Exercise prompt |
Find and copy each line of the records where the string "with" shows up.

Material provided |
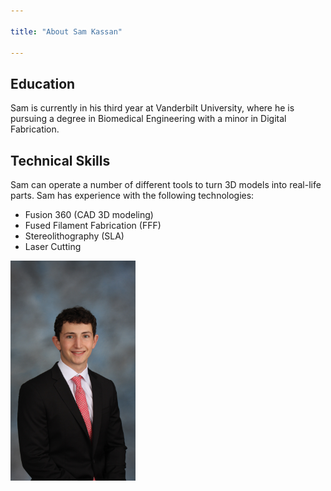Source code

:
 ```yaml
---

title: "About Sam Kassan"

---
```


## Education

Sam is currently in his third year at Vanderbilt University, where he is pursuing a degree in Biomedical Engineering with a minor in Digital Fabrication.

## Technical Skills

Sam can operate a number of different tools to turn 3D models into real-life parts. Sam has experience with the following technologies:

* Fusion 360 (CAD 3D modeling)
* Fused Filament Fabrication (FFF)
* Stereolithography (SLA)
* Laser Cutting

<img src="../assets/img/Composite.PNG" alt="Sam Kassan" style="width:200px;" />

Written reply |
Sam is currently in his third year at Vanderbilt University, where he is pursuing a degree in Biomedical Engineering with a minor in Digital Fabrication.
Sam can operate a number of different tools to turn 3D models into real-life parts. Sam has experience with the following technologies:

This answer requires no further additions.